• [Brief]: Among the lines below, copy exactly those from the one with "- **Error Handling:**" through the one with "- Falls back", counting both ends.

• [Data for this exercise]:
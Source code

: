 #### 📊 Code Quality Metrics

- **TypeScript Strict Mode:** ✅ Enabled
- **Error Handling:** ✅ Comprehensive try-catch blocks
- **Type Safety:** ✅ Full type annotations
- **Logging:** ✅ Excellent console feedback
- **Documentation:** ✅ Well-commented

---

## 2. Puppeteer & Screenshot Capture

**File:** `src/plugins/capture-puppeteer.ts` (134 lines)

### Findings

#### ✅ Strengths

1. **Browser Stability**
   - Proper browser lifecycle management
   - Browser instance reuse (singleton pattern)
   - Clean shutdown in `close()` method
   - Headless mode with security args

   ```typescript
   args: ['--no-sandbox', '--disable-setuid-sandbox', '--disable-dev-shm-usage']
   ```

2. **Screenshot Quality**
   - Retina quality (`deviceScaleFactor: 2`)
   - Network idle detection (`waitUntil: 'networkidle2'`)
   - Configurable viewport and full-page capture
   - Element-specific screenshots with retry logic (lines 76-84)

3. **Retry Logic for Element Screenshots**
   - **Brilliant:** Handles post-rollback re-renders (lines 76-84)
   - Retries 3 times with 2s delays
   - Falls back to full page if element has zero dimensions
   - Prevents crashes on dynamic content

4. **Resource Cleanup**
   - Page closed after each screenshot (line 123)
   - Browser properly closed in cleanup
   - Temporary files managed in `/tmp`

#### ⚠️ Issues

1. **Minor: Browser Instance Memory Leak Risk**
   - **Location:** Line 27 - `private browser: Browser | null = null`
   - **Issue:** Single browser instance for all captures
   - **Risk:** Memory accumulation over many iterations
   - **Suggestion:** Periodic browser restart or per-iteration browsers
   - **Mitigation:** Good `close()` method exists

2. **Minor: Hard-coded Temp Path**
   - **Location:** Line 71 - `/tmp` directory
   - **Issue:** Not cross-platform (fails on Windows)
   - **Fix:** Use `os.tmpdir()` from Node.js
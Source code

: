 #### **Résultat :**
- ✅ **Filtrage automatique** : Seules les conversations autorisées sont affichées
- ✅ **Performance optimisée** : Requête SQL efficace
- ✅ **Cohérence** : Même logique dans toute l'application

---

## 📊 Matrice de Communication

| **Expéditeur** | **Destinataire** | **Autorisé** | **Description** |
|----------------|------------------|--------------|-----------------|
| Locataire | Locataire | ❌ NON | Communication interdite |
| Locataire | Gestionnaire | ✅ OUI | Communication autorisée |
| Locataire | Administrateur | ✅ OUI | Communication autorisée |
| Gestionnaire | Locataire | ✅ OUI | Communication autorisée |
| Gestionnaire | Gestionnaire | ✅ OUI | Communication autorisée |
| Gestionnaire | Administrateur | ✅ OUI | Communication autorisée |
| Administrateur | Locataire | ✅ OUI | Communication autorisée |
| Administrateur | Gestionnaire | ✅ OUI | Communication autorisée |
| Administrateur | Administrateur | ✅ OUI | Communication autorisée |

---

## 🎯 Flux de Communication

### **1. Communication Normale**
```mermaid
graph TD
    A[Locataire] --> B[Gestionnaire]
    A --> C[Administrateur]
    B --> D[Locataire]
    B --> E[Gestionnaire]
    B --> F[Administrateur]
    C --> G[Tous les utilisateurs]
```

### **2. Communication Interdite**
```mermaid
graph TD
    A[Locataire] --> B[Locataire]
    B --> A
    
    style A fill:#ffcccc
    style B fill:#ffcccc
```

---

• [Completed task]:
- **Error Handling:** ✅ Comprehensive try-catch blocks
- **Type Safety:** ✅ Full type annotations
- **Logging:** ✅ Excellent console feedback
- **Documentation:** ✅ Well-commented

---

## 2. Puppeteer & Screenshot Capture

**File:** `src/plugins/capture-puppeteer.ts` (134 lines)

### Findings

#### ✅ Strengths

1. **Browser Stability**
   - Proper browser lifecycle management
   - Browser instance reuse (singleton pattern)
   - Clean shutdown in `close()` method
   - Headless mode with security args

   ```typescript
   args: ['--no-sandbox', '--disable-setuid-sandbox', '--disable-dev-shm-usage']
   ```

2. **Screenshot Quality**
   - Retina quality (`deviceScaleFactor: 2`)
   - Network idle detection (`waitUntil: 'networkidle2'`)
   - Configurable viewport and full-page capture
   - Element-specific screenshots with retry logic (lines 76-84)

3. **Retry Logic for Element Screenshots**
   - **Brilliant:** Handles post-rollback re-renders (lines 76-84)
   - Retries 3 times with 2s delays
   - Falls back to full page if element has zero dimensions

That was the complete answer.